Beginning last August, with the congressional request, plans were discussed on the issues surrounding the ability to save Bay II and as much of the old hospital as possible for an historical display.
“We were able to preserve and package up most of the artifacts, pictures, cards, wall panels, vestibule and Bay II from the old hospital,” said Lt. Col. Jeff Ullmann, the 332nd ECES commander, deployed from Langley Air Force Base, Va.
One of the biggest obstacles the 332nd ECES team faced was being able to remove Bay II without damaging the protective vinyl covering and not cutting it or breaking the concrete floor, which would result in the floor no longer being historically significant.
Another challenge of the removal project was the size of the particular area.

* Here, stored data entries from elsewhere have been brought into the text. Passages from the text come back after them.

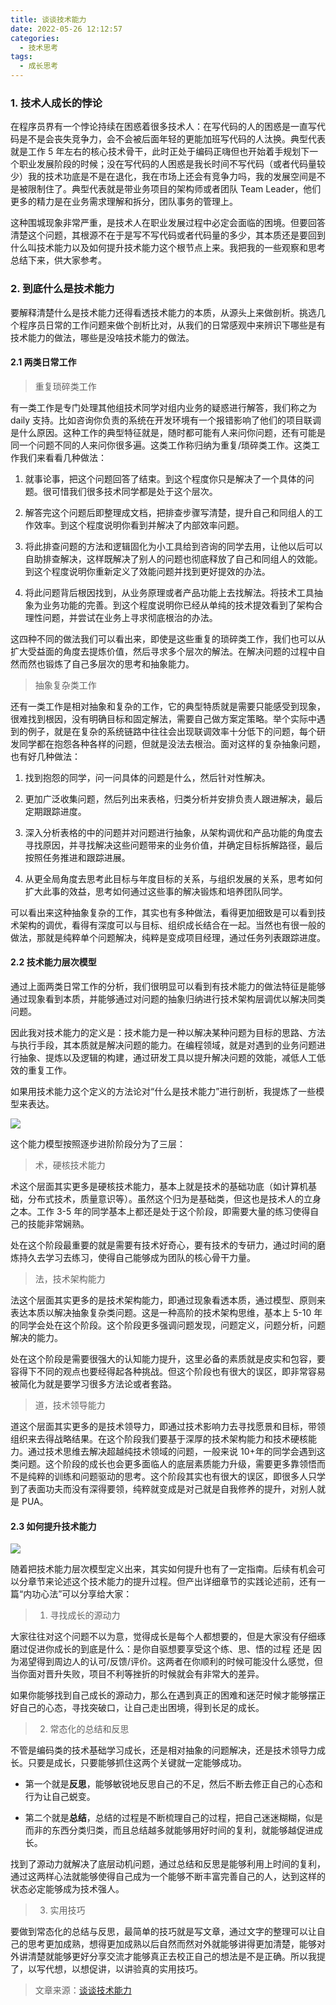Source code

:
```yaml
---
title: 谈谈技术能力
date: 2022-05-26 12:12:57
categories:
  - 技术思考
tags:
  - 成长思考
---
```


### 1. 技术人成长的悖论

在程序员界有一个悖论持续在困惑着很多技术人：在写代码的人的困惑是一直写代码是不是会丧失竞争力，会不会被后面年轻的更能加班写代码的人汰换。典型代表就是工作 5 年左右的核心技术骨干，此时正处于编码正嗨但也开始着手规划下一个职业发展阶段的时候；没在写代码的人困惑是我长时间不写代码（或者代码量较少）我的技术功底是不是在退化，我在市场上还会有竞争力吗，我的发展空间是不是被限制住了。典型代表就是带业务项目的架构师或者团队 Team Leader，他们更多的精力是在业务需求理解和拆分，团队事务的管理上。

这种围城现象非常严重，是技术人在职业发展过程中必定会面临的困境。但要回答清楚这个问题，其根源不在于是写不写代码或者代码量的多少，其本质还是要回到什么叫技术能力以及如何提升技术能力这个根节点上来。我把我的一些观察和思考总结下来，供大家参考。

### 2. 到底什么是技术能力

要解释清楚什么是技术能力还得看透技术能力的本质，从源头上来做剖析。挑选几个程序员日常的工作问题来做个剖析比对，从我们的日常感观中来辨识下哪些是有技术能力的做法，哪些是没啥技术能力的做法。

#### 2.1 两类日常工作

> 重复琐碎类工作

有一类工作是专门处理其他组技术同学对组内业务的疑惑进行解答，我们称之为 daily 支持。比如咨询你负责的系统在开发环境有一个报错影响了他们的项目联调是什么原因。这种工作的典型特征就是，随时都可能有人来问你问题，还有可能是同一个问题不同的人来问你很多遍。这类工作称归纳为重复/琐碎类工作。这类工作我们来看看几种做法：

1. 就事论事，把这个问题回答了结束。到这个程度你只是解决了一个具体的问题。很可惜我们很多技术同学都是处于这个层次。

2. 解答完这个问题后即整理成文档，把排查步骤写清楚，提升自己和同组人的工作效率。到这个程度说明你看到并解决了内部效率问题。

3. 将此排查问题的方法和逻辑固化为小工具给到咨询的同学去用，让他以后可以自助排查解决，这样既解决了别人的问题也彻底释放了自己和同组人的效能。到这个程度说明你重新定义了效能问题并找到更好提效的办法。

4. 将此问题背后根因找到，从业务原理或者产品功能上去找解法。将技术工具抽象为业务功能的完善。到这个程度说明你已经从单纯的技术提效看到了架构合理性问题，并尝试在业务上寻求彻底根治的办法。

这四种不同的做法我们可以看出来，即使是这些重复的琐碎类工作，我们也可以从扩大受益面的角度去提炼价值，然后寻求多个层次的解法。在解决问题的过程中自然而然也锻炼了自己多层次的思考和抽象能力。

> 抽象复杂类工作

还有一类工作是相对抽象和复杂的工作，它的典型特质就是需要只能感受到现象，很难找到根因，没有明确目标和固定解法，需要自己做方案定策略。举个实际中遇到的例子，就是在复杂的系统链路中往往会出现联调效率十分低下的问题，每个研发同学都在抱怨各种各样的问题，但就是没法去根治。面对这样的复杂抽象问题，也有好几种做法：

1. 找到抱怨的同学，问一问具体的问题是什么，然后针对性解决。

2. 更加广泛收集问题，然后列出来表格，归类分析并安排负责人跟进解决，最后定期跟踪进度。

3. 深入分析表格的中的问题并对问题进行抽象，从架构调优和产品功能的角度去寻找原因，并寻找解决这些问题带来的业务价值，并确定目标拆解路径，最后按照任务推进和跟踪进展。

4. 从更全局角度去思考此目标与年度目标的关系，与组织发展的关系，思考如何扩大此事的效益，思考如何通过这些事的解决锻炼和培养团队同学。

可以看出来这种抽象复杂的工作，其实也有多种做法，看得更加细致是可以看到技术架构的调优，看得有深度可以与目标、组织成长结合在一起。当然也有很一般的做法，那就是纯粹单个问题解决，纯粹是变成项目经理，通过任务列表跟踪进度。

#### 2.2 技术能力层次模型

通过上面两类日常工作的分析，我们很明显可以看到有技术能力的做法特征是能够通过现象看到本质，并能够通过对问题的抽象归纳进行技术架构层调优以解决同类问题。

因此我对技术能力的定义是：技术能力是一种以解决某种问题为目标的思路、方法与执行手段，其本质就是解决问题的能力。在编程领域，就是对遇到的业务问题进行抽象、提炼以及逻辑的构建，通过研发工具以提升解决问题的效能，减低人工低效的重复工作。

如果用技术能力这个定义的方法论对“什么是技术能力”进行剖析，我提炼了一些模型来表达。

![](https://mmbiz.qpic.cn/sz_mmbiz_png/qdzZBE73hWs63miaojnb9YBmONt8s0RfvZ5QxK0ULQIR28zXlOfdwc9H9oyL9mZ1dthz0fMiaxwTlWMicanNxgCdg/640?wx_fmt=png&wxfrom=5&wx_lazy=1&wx_co=1)

这个能力模型按照逐步进阶阶段分为了三层：

> 术，硬核技术能力

术这个层面其实更多是硬核技术能力，基本上就是技术的基础功底（如计算机基础，分布式技术，质量意识等）。虽然这个归为是基础类，但这也是技术人的立身之本。工作 3-5 年的同学基本上都还是处于这个阶段，即需要大量的练习使得自己的技能非常娴熟。

处在这个阶段最重要的就是需要有技术好奇心，要有技术的专研力，通过时间的磨炼持久去学习去练习，使得自己能够成为团队的核心骨干力量。

> 法，技术架构能力

法这个层面其实更多的是技术架构能力，即通过现象看透本质，通过模型、原则来表达本质以解决抽象复杂类问题。这是一种高阶的技术架构思维，基本上 5-10 年的同学会处在这个阶段。这个阶段更多强调问题发现，问题定义，问题分析，问题解决的能力。

处在这个阶段是需要很强大的认知能力提升，这里必备的素质就是皮实和包容，要容得下不同的观点也要经得起各种挑战。但这个阶段也有很大的误区，即非常容易被简化为就是要学习很多方法论或者套路。

> 道，技术领导能力

道这个层面其实更多的是技术领导力，即通过技术影响力去寻找愿景和目标，带领组织来去得战略结果。在这个阶段我们要基于深厚的技术架构能力和技术硬核能力。通过技术思维去解决超越纯技术领域的问题，一般来说 10+年的同学会遇到这类问题。这个阶段的成长也会更多面临人的底层素质能力升级，需要更多靠领悟而不是纯粹的训练和问题驱动的思考。这个阶段其实也有很大的误区，即很多人只学到了表面功夫而没有深得要领，纯粹就变成是对己就是自我修养的提升，对别人就是 PUA。

#### 2.3 如何提升技术能力

![](https://mmbiz.qpic.cn/sz_mmbiz_png/qdzZBE73hWs63miaojnb9YBmONt8s0RfvQ1X1QwibkOAcPx7sTYdRZfP9ys8cvzHicLvL9Iy4VFjmlRiaicJBic8fvrA/640?wx_fmt=png&wxfrom=5&wx_lazy=1&wx_co=1)

随着把技术能力层次模型定义出来，其实如何提升也有了一定指南。后续有机会可以分章节来论述这个技术能力的提升过程。但产出详细章节的实践论述前，还有一篇“内功心法”可以分享给大家：

> 1. 寻找成长的源动力

大家往往对这个问题不以为意，觉得成长是每个人都想要的，但是大家没有仔细琢磨过促进你成长的到底是什么：是你自驱想要享受这个练、思、悟的过程 还是 因为渴望得到周边人的认可/反馈/评价。这两者在你顺利的时候可能没什么感觉，但当你面对晋升失败，项目不利等挫折的时候就会有非常大的差异。

如果你能够找到自己成长的源动力，那么在遇到真正的困难和迷茫时候才能够摆正好自己的心态，寻找突破口，让自己走出困境，得到长足的成长。

> 2. 常态化的总结和反思

不管是编码类的技术基础学习成长，还是相对抽象的问题解决，还是技术领导力成长。只要是成长，只要能够抓住这两个关键就一定能够成功。

- 第一个就是**反思**，能够敏锐地反思自己的不足，然后不断去修正自己的心态和行为让自己蜕变。

- 第二个就是**总结**，总结的过程是不断梳理自己的过程，把自己迷迷糊糊，似是而非的东西分类归类，而且总结越多就能够用好时间的复利，就能够越促进成长。

找到了源动力就解决了底层动机问题，通过总结和反思是能够利用上时间的复利，通过这两样心法就能够使得自己成为一个能够不断丰富完善自己的人，达到这样的状态必定能够成为技术强人。

> 3. 实用技巧

要做到常态化的总结与反思，最简单的技巧就是写文章，通过文字的整理可以让自己的思考更加成熟，想得更加成熟以后自然而然对外就能够讲得更加清楚，能够对外讲清楚就能够更好分享交流才能够真正去校正自己的想法是不是正确。所以我提了，以写代想，以想促讲，以讲验真的实用技巧。

> 文章来源：[谈谈技术能力](https://mp.weixin.qq.com/s?__biz=MzU4NzU0MDIzOQ==&mid=2247510077&idx=1&sn=c8093891ea8bc0871c680c27a71ab8b8&chksm=fde89a5dca9f134b299da1d81abf4721cd3bf3b76edfebd5157093427712ee190e8588188f76&scene=178&cur_album_id=2404804648852488192#rd)
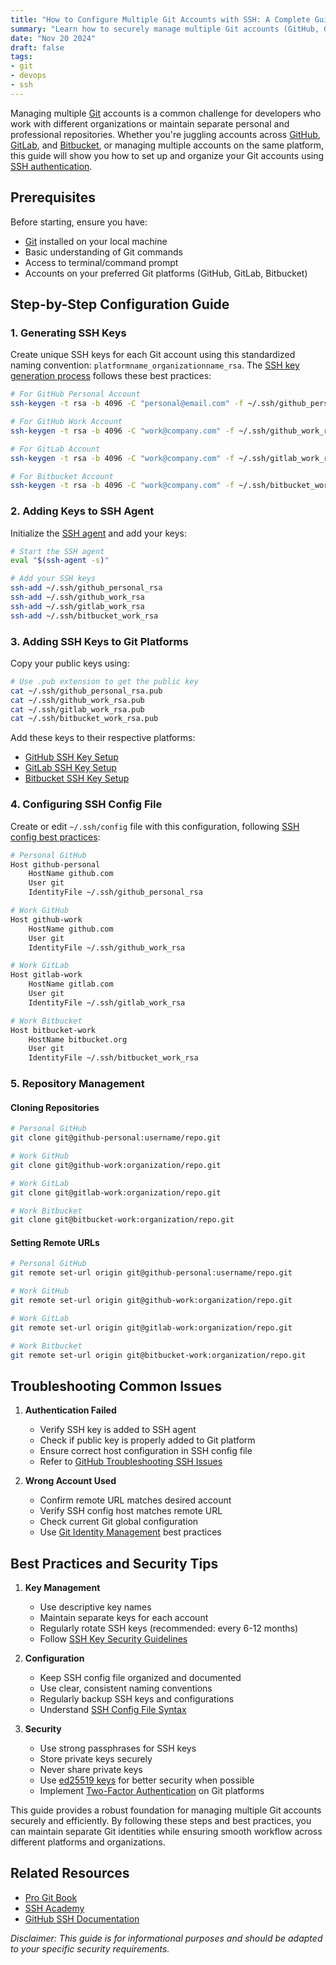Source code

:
 ```yaml
---
title: "How to Configure Multiple Git Accounts with SSH: A Complete Guide for Developers"
summary: "Learn how to securely manage multiple Git accounts (GitHub, GitLab, Bitbucket) on your local machine using SSH keys."
date: "Nov 20 2024"
draft: false
tags:
- git
- devops
- ssh
---
```


Managing multiple [Git](https://git-scm.com/) accounts is a common challenge for developers who work with different organizations or maintain separate personal and professional repositories. Whether you're juggling accounts across [GitHub](https://github.com/), [GitLab](https://gitlab.com/), and [Bitbucket](https://bitbucket.org/), or managing multiple accounts on the same platform, this guide will show you how to set up and organize your Git accounts using [SSH authentication](https://www.ssh.com/academy/ssh/key).

## Prerequisites

Before starting, ensure you have:
- [Git](https://git-scm.com/downloads) installed on your local machine
- Basic understanding of Git commands
- Access to terminal/command prompt
- Accounts on your preferred Git platforms (GitHub, GitLab, Bitbucket)

## Step-by-Step Configuration Guide

### 1. Generating SSH Keys

Create unique SSH keys for each Git account using this standardized naming convention: `platformname_organizationname_rsa`. The [SSH key generation process](https://docs.github.com/en/authentication/connecting-to-github-with-ssh/generating-a-new-ssh-key-and-adding-it-to-the-ssh-agent) follows these best practices:

```bash
# For GitHub Personal Account
ssh-keygen -t rsa -b 4096 -C "personal@email.com" -f ~/.ssh/github_personal_rsa

# For GitHub Work Account
ssh-keygen -t rsa -b 4096 -C "work@company.com" -f ~/.ssh/github_work_rsa

# For GitLab Account
ssh-keygen -t rsa -b 4096 -C "work@company.com" -f ~/.ssh/gitlab_work_rsa

# For Bitbucket Account
ssh-keygen -t rsa -b 4096 -C "work@company.com" -f ~/.ssh/bitbucket_work_rsa
```

### 2. Adding Keys to SSH Agent

Initialize the [SSH agent](https://www.ssh.com/academy/ssh/agent) and add your keys:

```bash
# Start the SSH agent
eval "$(ssh-agent -s)"

# Add your SSH keys
ssh-add ~/.ssh/github_personal_rsa
ssh-add ~/.ssh/github_work_rsa
ssh-add ~/.ssh/gitlab_work_rsa
ssh-add ~/.ssh/bitbucket_work_rsa
```

### 3. Adding SSH Keys to Git Platforms

Copy your public keys using:

```bash
# Use .pub extension to get the public key
cat ~/.ssh/github_personal_rsa.pub
cat ~/.ssh/github_work_rsa.pub
cat ~/.ssh/gitlab_work_rsa.pub
cat ~/.ssh/bitbucket_work_rsa.pub
```

Add these keys to their respective platforms:
- [GitHub SSH Key Setup](https://docs.github.com/en/authentication/connecting-to-github-with-ssh/adding-a-new-ssh-key-to-your-github-account)
- [GitLab SSH Key Setup](https://docs.gitlab.com/ee/user/ssh.html)
- [Bitbucket SSH Key Setup](https://support.atlassian.com/bitbucket-cloud/docs/set-up-an-ssh-key/)

### 4. Configuring SSH Config File

Create or edit `~/.ssh/config` file with this configuration, following [SSH config best practices](https://www.ssh.com/academy/ssh/config):

```bash
# Personal GitHub
Host github-personal
    HostName github.com
    User git
    IdentityFile ~/.ssh/github_personal_rsa

# Work GitHub
Host github-work
    HostName github.com
    User git
    IdentityFile ~/.ssh/github_work_rsa

# Work GitLab
Host gitlab-work
    HostName gitlab.com
    User git
    IdentityFile ~/.ssh/gitlab_work_rsa

# Work Bitbucket
Host bitbucket-work
    HostName bitbucket.org
    User git
    IdentityFile ~/.ssh/bitbucket_work_rsa
```

### 5. Repository Management

#### Cloning Repositories
```bash
# Personal GitHub
git clone git@github-personal:username/repo.git

# Work GitHub
git clone git@github-work:organization/repo.git

# Work GitLab
git clone git@gitlab-work:organization/repo.git

# Work Bitbucket
git clone git@bitbucket-work:organization/repo.git
```

#### Setting Remote URLs
```bash
# Personal GitHub
git remote set-url origin git@github-personal:username/repo.git

# Work GitHub
git remote set-url origin git@github-work:organization/repo.git

# Work GitLab
git remote set-url origin git@gitlab-work:organization/repo.git

# Work Bitbucket
git remote set-url origin git@bitbucket-work:organization/repo.git
```

## Troubleshooting Common Issues

1. **Authentication Failed**
   - Verify SSH key is added to SSH agent
   - Check if public key is properly added to Git platform
   - Ensure correct host configuration in SSH config file
   - Refer to [GitHub Troubleshooting SSH Issues](https://docs.github.com/en/authentication/troubleshooting-ssh/troubleshooting-ssh)

2. **Wrong Account Used**
   - Confirm remote URL matches desired account
   - Verify SSH config host matches remote URL
   - Check current Git global configuration
   - Use [Git Identity Management](https://git-scm.com/book/en/v2/Getting-Started-First-Time-Git-Setup) best practices

## Best Practices and Security Tips

1. **Key Management**
   - Use descriptive key names
   - Maintain separate keys for each account
   - Regularly rotate SSH keys (recommended: every 6-12 months)
   - Follow [SSH Key Security Guidelines](https://www.ssh.com/academy/ssh/public-key-authentication)

2. **Configuration**
   - Keep SSH config file organized and documented
   - Use clear, consistent naming conventions
   - Regularly backup SSH keys and configurations
   - Understand [SSH Config File Syntax](https://linuxize.com/post/using-the-ssh-config-file/)

3. **Security**
   - Use strong passphrases for SSH keys
   - Store private keys securely
   - Never share private keys
   - Use [ed25519 keys](https://medium.com/risan/upgrade-your-ssh-key-to-ed25519-c6da8ce2a8e0) for better security when possible
   - Implement [Two-Factor Authentication](https://en.wikipedia.org/wiki/Multi-factor_authentication) on Git platforms

This guide provides a robust foundation for managing multiple Git accounts securely and efficiently. By following these steps and best practices, you can maintain separate Git identities while ensuring smooth workflow across different platforms and organizations.

## Related Resources
- [Pro Git Book](https://git-scm.com/book/en/v2)
- [SSH Academy](https://www.ssh.com/academy/)
- [GitHub SSH Documentation](https://docs.github.com/en/authentication/connecting-to-github-with-ssh)

*Disclaimer: This guide is for informational purposes and should be adapted to your specific security requirements.*
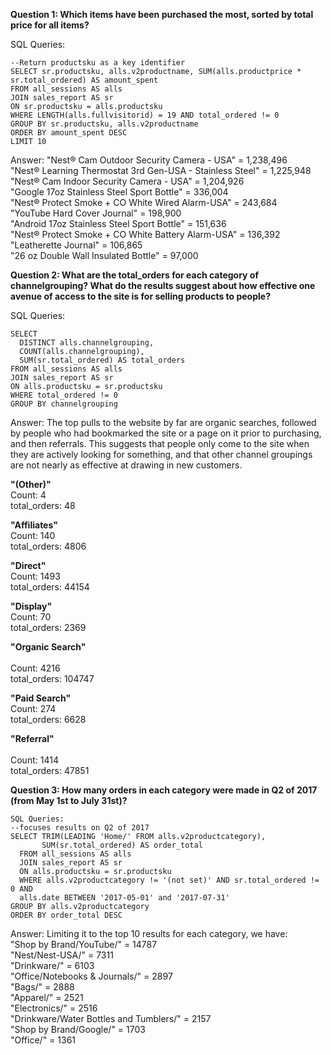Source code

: **Question 1: Which items have been purchased the most, sorted by total price for all items?**

SQL Queries:
```
--Return productsku as a key identifier
SELECT sr.productsku, alls.v2productname, SUM(alls.productprice * sr.total_ordered) AS amount_spent
FROM all_sessions AS alls
JOIN sales_report AS sr
ON sr.productsku = alls.productsku
WHERE LENGTH(alls.fullvisitorid) = 19 AND total_ordered != 0
GROUP BY sr.productsku, alls.v2productname
ORDER BY amount_spent DESC
LIMIT 10
```

Answer: 
"Nest® Cam Outdoor Security Camera - USA" = 	1,238,496<br>
"Nest® Learning Thermostat 3rd Gen-USA - Stainless Steel" =	1,225,948<br>
"Nest® Cam Indoor Security Camera - USA" =	1,204,926<br>
"Google 17oz Stainless Steel Sport Bottle" =	336,004<br>
"Nest® Protect Smoke + CO White Wired Alarm-USA" =	243,684<br>
"YouTube Hard Cover Journal" =	198,900<br>
"Android 17oz Stainless Steel Sport Bottle" =	151,636<br>
"Nest® Protect Smoke + CO White Battery Alarm-USA" =	136,392<br>
"Leatherette Journal" =	106,865<br>
"26 oz Double Wall Insulated Bottle" =	97,000<br>


**Question 2: What are the total_orders for each category of channelgrouping? What do the results suggest about how effective one avenue of access to the site is for selling products to people?**

SQL Queries:
```
SELECT 
  DISTINCT alls.channelgrouping, 
  COUNT(alls.channelgrouping), 
  SUM(sr.total_ordered) AS total_orders
FROM all_sessions AS alls
JOIN sales_report AS sr
ON alls.productsku = sr.productsku
WHERE total_ordered != 0
GROUP BY channelgrouping
```

Answer: The top pulls to the website by far are organic searches, followed by people who had bookmarked the site or a page on it prior to purchasing, and then referrals. This suggests that people only come to the site when they are actively looking for something, and that other channel groupings are not nearly as effective at drawing in new customers.

**"(Other)"**<br>
Count: 4<br>
total_orders: 48<br>

**"Affiliates"**<br>
Count: 140<br>
total_orders: 4806<br>

**"Direct"**<br>
Count: 1493<br>
total_orders: 44154<br>

**"Display"**<br>
Count: 70<br>
total_orders: 2369<br>

**"Organic Search"**<br>	
Count: 4216<br>
total_orders: 104747<br>

**"Paid Search"**<br>
Count: 274<br>
total_orders: 6628<br>

**"Referral"**<br>	
Count: 1414<br>
total_orders: 47851<br>



**Question 3: How many orders in each category were made in Q2 of 2017 (from May 1st to July 31st)?**
```
SQL Queries:
--focuses results on Q2 of 2017
SELECT TRIM(LEADING 'Home/' FROM alls.v2productcategory), 
       SUM(sr.total_ordered) AS order_total
  FROM all_sessions AS alls
  JOIN sales_report AS sr
  ON alls.productsku = sr.productsku
  WHERE alls.v2productcategory != '(not set)' AND sr.total_ordered != 0 AND
  alls.date BETWEEN '2017-05-01' and '2017-07-31'
GROUP BY alls.v2productcategory
ORDER BY order_total DESC
```
Answer: Limiting it to the top 10 results for each category, we have:<br>
"Shop by Brand/YouTube/" = 	14787<br>
"Nest/Nest-USA/" =	7311<br>
"Drinkware/" =	6103<br>
"Office/Notebooks & Journals/" =	2897<br>
"Bags/" =	2888<br>
"Apparel/" =	2521<br>
"Electronics/" =	2516<br>
"Drinkware/Water Bottles and Tumblers/" =	2157<br>
"Shop by Brand/Google/" =	1703<br>
"Office/" =	1361<br>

“Successfully removing the 7 foot by 7 foot, six-inch-thick solid concrete slab, weighing more than 6,000 pounds, without an extra crack or chip shows the tremendous effort, dedication and pride our civil engineers took in preserving this piece of history,” said Maj. Scott Bryant, the 332nd ECES operations flight commander.
Lt. Col. Ullmann said, “Although there was a great sense of urgency in this project, I think it is a great testament to the professionalism of these airmen to be able to take time, from their normal duties, to step back for a moment and honor the past, while in the midst of fighting this war, carve out this piece of history, lovingly bring it back to the shop, and package it up for its flight to the museum.
He added, “You can hear the pride in their voice when they discuss the project. They know that they were instrumental in preserving such an important piece of history that will have a great impact on future generations; that’s a great feeling to have.”